**ASSIGNMENT**:
From the data that follows, report how many lines hold the string "passes", giving only the number.

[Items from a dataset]
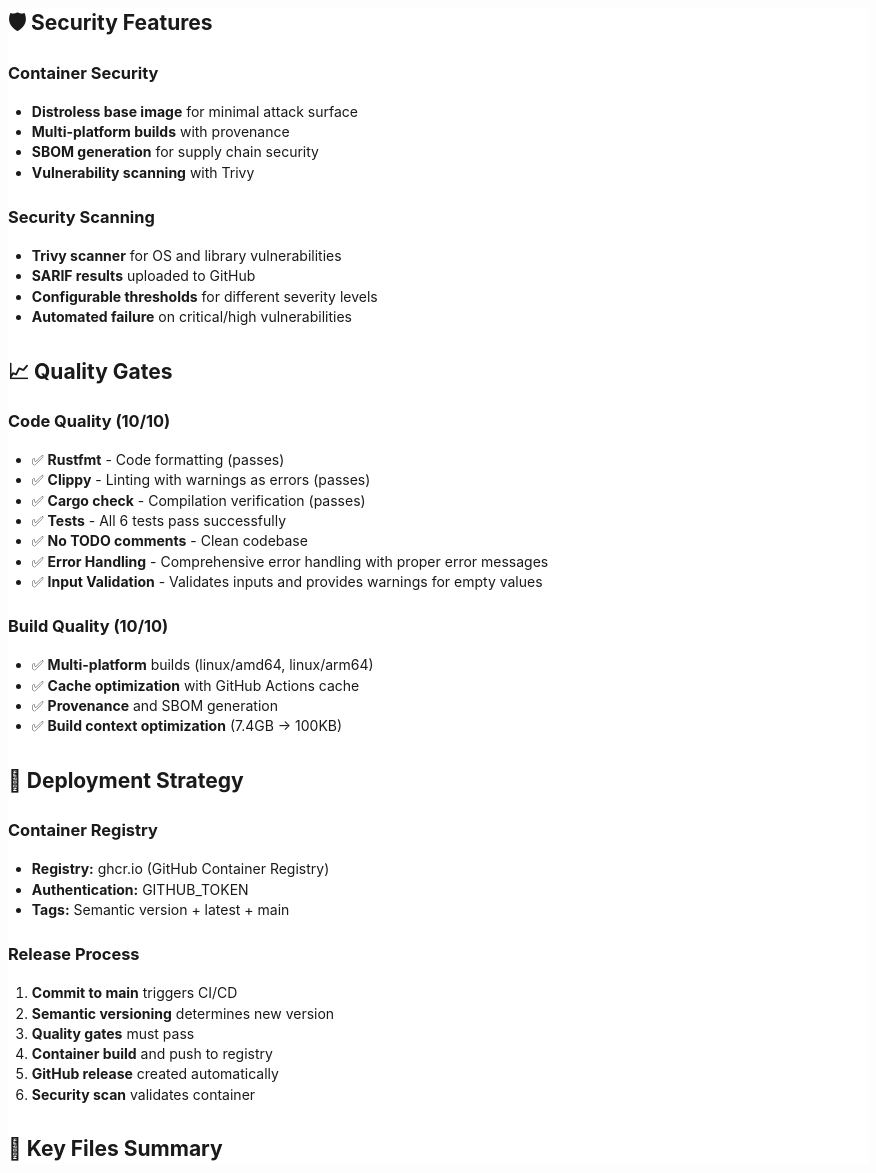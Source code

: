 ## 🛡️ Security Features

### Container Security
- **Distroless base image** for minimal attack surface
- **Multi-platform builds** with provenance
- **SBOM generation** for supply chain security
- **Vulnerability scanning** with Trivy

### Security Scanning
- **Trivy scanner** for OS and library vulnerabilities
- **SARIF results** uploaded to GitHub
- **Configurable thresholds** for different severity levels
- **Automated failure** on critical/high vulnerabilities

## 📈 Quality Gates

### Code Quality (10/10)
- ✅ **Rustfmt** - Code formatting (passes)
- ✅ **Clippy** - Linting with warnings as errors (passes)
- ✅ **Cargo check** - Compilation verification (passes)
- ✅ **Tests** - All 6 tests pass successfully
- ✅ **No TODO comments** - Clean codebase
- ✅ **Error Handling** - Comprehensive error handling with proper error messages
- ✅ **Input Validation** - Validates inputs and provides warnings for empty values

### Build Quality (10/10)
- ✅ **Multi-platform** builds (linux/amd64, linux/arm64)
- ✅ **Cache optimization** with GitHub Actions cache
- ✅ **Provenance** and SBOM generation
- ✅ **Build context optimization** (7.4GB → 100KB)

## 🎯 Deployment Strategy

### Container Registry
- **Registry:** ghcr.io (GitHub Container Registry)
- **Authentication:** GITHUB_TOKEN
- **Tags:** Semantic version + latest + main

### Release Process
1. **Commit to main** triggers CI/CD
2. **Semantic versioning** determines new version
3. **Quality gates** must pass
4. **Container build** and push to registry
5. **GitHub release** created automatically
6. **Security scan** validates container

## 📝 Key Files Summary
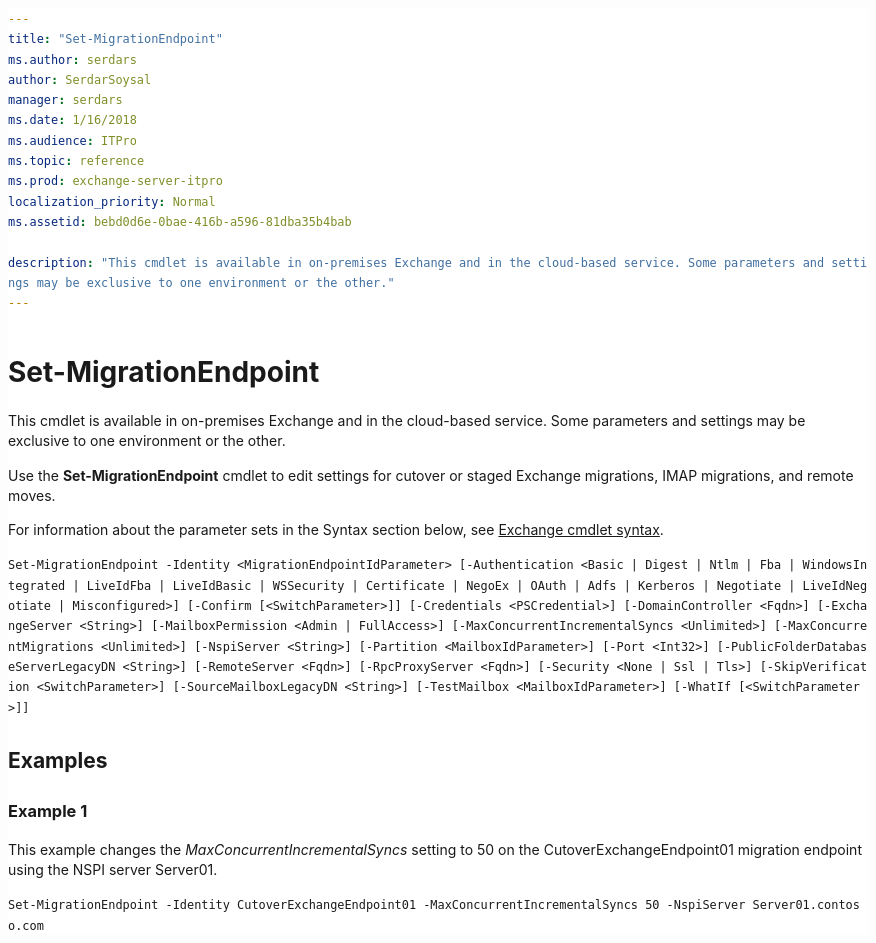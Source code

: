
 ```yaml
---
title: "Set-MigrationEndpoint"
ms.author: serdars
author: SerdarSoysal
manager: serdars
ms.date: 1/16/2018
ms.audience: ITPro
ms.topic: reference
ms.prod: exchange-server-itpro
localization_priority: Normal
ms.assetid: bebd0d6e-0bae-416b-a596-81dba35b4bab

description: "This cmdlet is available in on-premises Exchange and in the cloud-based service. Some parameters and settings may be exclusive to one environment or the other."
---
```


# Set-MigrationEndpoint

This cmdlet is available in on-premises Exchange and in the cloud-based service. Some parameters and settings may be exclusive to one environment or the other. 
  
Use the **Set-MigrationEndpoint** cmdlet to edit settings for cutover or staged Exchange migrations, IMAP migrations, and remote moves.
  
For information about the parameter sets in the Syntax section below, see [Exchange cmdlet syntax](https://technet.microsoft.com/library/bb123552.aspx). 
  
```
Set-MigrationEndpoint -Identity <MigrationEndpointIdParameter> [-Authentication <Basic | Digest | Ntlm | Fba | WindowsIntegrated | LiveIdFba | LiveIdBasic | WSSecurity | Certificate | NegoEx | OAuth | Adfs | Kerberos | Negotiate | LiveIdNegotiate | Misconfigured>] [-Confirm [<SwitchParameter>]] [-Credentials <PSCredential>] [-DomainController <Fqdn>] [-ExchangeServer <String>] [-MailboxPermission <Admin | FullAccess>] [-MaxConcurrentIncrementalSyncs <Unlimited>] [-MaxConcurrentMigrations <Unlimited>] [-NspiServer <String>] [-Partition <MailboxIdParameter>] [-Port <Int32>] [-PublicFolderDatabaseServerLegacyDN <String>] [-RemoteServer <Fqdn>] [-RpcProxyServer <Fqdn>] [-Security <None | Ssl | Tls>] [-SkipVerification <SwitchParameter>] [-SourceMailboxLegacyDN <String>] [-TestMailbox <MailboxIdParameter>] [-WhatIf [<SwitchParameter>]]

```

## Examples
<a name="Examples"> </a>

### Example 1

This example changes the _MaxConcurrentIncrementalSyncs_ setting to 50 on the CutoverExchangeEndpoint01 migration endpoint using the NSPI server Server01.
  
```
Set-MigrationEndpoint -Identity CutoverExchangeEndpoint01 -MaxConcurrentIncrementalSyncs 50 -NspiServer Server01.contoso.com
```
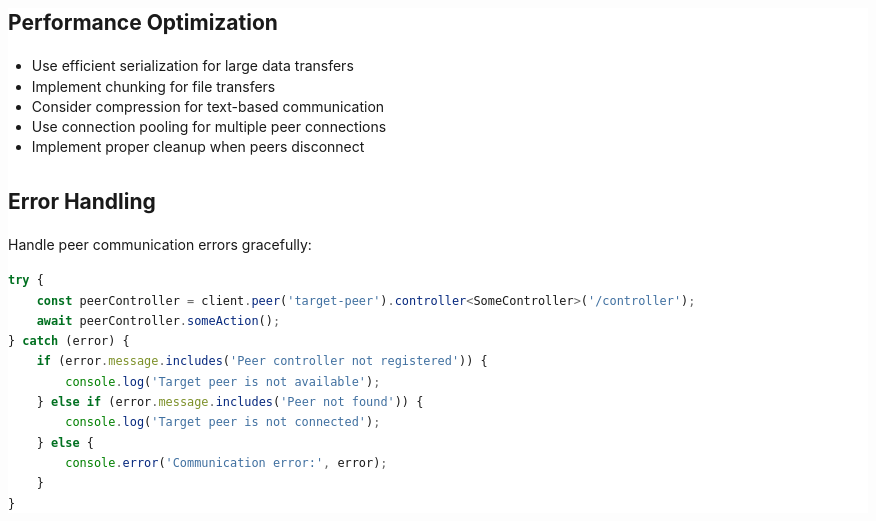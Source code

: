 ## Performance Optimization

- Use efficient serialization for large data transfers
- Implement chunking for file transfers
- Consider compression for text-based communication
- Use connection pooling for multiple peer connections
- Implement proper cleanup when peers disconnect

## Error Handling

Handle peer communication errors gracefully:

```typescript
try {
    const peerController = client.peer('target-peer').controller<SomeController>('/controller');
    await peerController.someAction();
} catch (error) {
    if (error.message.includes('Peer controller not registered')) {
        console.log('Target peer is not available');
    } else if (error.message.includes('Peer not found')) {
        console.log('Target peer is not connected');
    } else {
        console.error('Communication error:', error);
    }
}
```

**TASK ANSWER**:
3